* [INPUT RECORDS]:
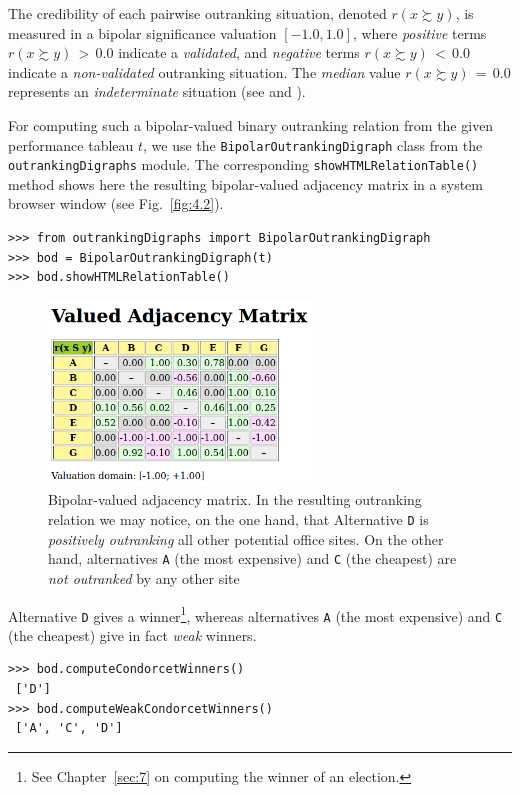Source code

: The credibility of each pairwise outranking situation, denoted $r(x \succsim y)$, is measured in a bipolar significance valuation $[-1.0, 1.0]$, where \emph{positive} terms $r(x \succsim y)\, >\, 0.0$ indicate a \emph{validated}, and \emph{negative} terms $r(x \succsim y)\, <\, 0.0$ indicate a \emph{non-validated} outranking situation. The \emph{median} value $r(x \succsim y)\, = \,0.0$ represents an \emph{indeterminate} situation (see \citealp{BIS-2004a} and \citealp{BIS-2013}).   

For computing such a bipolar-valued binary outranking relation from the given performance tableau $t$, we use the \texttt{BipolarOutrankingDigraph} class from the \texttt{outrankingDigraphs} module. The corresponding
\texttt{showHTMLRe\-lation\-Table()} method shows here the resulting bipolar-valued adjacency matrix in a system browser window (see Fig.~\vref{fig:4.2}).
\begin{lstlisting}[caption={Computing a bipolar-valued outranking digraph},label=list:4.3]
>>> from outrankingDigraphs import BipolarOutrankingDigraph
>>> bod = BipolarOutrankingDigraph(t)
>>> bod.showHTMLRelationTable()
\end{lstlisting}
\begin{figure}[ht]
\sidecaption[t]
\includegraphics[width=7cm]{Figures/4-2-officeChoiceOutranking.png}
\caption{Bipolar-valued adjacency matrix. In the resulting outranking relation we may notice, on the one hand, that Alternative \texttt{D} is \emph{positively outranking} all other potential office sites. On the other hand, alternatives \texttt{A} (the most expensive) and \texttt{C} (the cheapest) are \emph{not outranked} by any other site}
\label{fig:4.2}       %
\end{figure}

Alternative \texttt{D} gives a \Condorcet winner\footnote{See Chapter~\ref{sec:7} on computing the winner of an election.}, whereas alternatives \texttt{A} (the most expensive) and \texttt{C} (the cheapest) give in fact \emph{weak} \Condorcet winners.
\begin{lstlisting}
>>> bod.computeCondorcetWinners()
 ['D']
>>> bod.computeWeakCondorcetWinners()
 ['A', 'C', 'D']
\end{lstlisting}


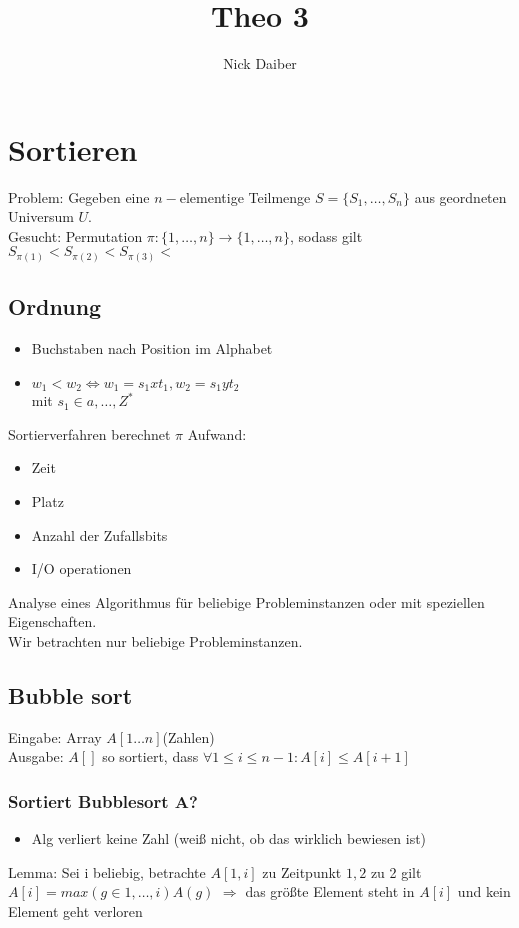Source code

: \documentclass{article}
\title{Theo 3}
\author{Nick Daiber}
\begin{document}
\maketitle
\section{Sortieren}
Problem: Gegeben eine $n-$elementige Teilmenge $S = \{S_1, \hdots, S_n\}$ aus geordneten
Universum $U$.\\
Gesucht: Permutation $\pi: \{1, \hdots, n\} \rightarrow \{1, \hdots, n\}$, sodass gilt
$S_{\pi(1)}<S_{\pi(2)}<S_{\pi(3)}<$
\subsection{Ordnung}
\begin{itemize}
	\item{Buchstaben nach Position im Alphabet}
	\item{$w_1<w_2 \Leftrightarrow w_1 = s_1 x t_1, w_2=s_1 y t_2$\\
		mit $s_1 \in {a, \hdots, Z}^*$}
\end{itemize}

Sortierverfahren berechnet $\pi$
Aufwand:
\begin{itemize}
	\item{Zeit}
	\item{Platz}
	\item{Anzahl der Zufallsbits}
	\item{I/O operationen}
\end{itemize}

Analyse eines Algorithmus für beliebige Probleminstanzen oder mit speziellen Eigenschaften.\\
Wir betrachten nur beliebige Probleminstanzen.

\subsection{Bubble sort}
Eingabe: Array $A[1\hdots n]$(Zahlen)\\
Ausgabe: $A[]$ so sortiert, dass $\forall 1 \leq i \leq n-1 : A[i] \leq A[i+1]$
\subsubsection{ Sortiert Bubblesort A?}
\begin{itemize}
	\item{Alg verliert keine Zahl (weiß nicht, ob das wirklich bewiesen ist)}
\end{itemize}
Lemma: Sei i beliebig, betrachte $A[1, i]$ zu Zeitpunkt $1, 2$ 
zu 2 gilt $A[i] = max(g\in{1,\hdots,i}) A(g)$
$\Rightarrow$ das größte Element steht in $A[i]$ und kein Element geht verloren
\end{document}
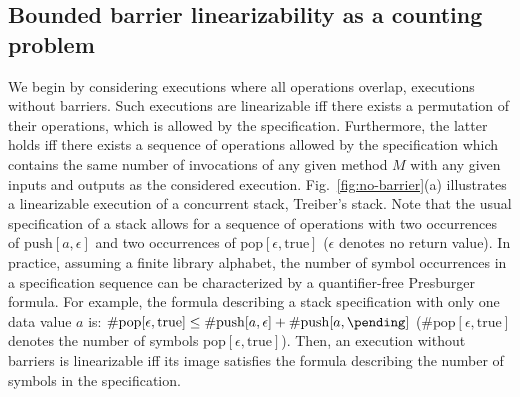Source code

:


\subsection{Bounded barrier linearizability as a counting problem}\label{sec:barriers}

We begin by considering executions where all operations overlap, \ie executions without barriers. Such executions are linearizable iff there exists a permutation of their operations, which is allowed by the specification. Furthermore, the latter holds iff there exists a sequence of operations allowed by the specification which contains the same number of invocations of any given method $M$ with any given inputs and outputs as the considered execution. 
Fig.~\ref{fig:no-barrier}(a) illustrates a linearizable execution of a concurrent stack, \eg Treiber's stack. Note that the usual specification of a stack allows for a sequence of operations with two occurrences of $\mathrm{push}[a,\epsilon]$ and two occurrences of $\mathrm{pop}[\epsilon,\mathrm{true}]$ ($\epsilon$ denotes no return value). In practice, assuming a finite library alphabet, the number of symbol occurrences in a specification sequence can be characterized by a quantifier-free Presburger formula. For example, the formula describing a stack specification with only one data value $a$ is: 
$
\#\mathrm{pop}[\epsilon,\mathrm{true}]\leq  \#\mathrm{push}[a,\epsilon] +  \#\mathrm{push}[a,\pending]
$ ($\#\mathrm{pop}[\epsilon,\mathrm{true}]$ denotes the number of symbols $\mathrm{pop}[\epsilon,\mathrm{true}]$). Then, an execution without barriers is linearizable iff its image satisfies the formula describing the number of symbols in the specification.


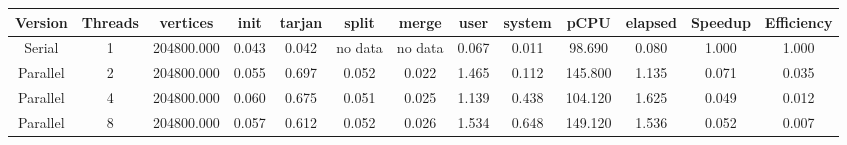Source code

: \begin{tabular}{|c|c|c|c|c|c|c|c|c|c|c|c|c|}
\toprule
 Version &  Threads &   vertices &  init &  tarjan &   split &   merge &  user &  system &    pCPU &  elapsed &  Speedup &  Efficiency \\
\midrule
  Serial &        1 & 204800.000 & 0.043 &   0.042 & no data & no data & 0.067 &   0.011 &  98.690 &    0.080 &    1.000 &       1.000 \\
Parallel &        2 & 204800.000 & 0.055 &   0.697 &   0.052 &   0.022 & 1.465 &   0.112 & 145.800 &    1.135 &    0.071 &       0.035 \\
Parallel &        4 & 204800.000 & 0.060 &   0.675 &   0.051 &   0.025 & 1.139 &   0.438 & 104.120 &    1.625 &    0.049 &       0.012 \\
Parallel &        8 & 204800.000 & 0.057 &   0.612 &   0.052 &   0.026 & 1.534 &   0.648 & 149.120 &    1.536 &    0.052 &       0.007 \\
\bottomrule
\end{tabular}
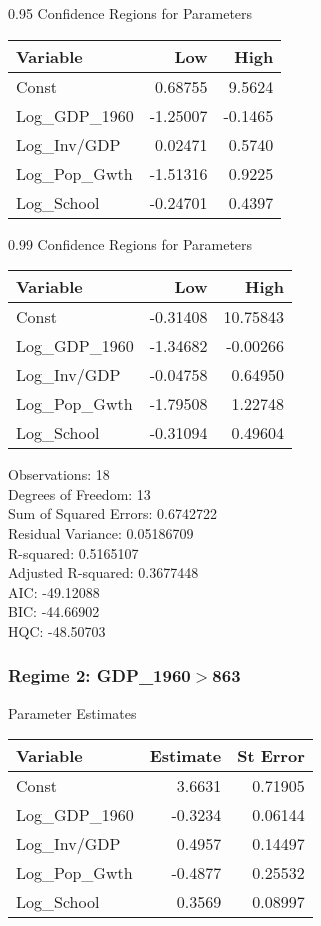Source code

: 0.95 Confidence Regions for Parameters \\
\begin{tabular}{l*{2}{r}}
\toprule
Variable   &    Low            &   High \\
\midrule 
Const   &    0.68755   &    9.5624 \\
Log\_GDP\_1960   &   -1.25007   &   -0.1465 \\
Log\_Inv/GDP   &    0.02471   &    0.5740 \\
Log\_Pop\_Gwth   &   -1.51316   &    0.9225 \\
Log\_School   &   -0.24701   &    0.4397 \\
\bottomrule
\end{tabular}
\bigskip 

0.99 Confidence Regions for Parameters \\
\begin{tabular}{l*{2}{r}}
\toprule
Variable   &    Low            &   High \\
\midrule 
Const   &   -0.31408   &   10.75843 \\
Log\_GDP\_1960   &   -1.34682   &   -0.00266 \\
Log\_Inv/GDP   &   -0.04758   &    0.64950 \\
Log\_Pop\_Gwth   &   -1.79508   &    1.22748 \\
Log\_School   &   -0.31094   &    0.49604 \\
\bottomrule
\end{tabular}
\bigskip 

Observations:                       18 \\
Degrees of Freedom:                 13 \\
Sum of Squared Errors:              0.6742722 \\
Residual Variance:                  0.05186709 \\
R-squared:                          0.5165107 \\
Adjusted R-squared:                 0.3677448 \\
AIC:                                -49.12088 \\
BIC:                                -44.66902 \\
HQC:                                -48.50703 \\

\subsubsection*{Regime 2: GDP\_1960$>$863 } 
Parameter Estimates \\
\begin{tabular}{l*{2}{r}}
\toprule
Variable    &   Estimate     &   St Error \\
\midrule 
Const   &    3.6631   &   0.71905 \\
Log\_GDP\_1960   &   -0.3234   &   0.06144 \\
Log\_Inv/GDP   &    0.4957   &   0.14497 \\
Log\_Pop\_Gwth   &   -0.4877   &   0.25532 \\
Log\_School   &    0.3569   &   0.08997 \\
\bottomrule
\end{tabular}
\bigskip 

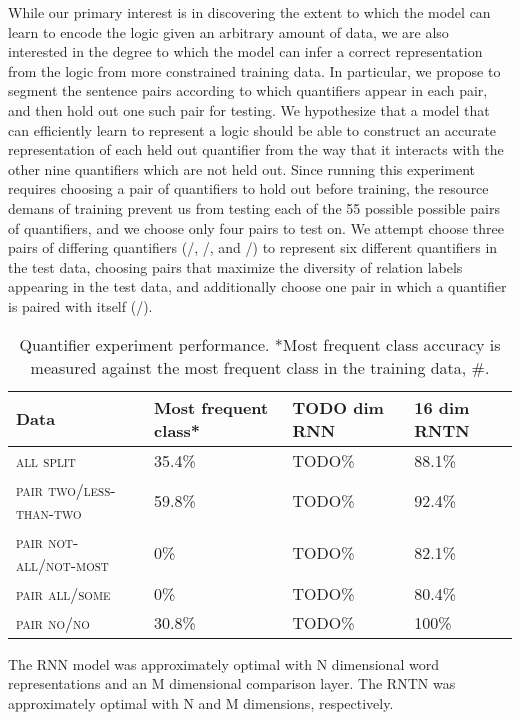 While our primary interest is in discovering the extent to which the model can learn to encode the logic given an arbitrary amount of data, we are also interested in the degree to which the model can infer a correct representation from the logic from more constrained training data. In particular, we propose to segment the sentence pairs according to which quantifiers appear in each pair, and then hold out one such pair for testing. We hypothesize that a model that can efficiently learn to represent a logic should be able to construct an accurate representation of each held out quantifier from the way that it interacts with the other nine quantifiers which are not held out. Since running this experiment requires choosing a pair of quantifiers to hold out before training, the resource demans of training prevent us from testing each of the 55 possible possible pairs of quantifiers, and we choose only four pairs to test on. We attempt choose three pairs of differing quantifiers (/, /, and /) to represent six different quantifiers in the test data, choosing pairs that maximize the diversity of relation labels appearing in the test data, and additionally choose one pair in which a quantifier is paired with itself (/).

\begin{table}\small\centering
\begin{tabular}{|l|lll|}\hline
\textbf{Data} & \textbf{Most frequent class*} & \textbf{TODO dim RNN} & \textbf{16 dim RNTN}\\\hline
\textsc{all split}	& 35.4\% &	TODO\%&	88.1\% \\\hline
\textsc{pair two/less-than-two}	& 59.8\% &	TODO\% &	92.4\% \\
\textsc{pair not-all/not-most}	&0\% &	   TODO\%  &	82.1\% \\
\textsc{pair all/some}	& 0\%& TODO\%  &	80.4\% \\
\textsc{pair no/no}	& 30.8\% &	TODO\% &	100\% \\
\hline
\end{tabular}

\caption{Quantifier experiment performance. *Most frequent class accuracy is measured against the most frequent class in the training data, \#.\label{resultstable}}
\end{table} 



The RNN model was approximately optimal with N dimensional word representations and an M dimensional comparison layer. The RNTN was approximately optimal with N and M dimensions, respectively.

* [WHAT TO PRODUCE]: Set down the records above word for word, from the first line through the line containing "The credibility of", both included; leave out the pictures.

* [REPLY]:
Source code

: The credibility of each pairwise outranking situation, denoted $r(x \succsim y)$, is measured in a bipolar significance valuation $[-1.0, 1.0]$, where \emph{positive} terms $r(x \succsim y)\, >\, 0.0$ indicate a \emph{validated}, and \emph{negative} terms $r(x \succsim y)\, <\, 0.0$ indicate a \emph{non-validated} outranking situation. The \emph{median} value $r(x \succsim y)\, = \,0.0$ represents an \emph{indeterminate} situation (see \citealp{BIS-2004a} and \citealp{BIS-2013}).   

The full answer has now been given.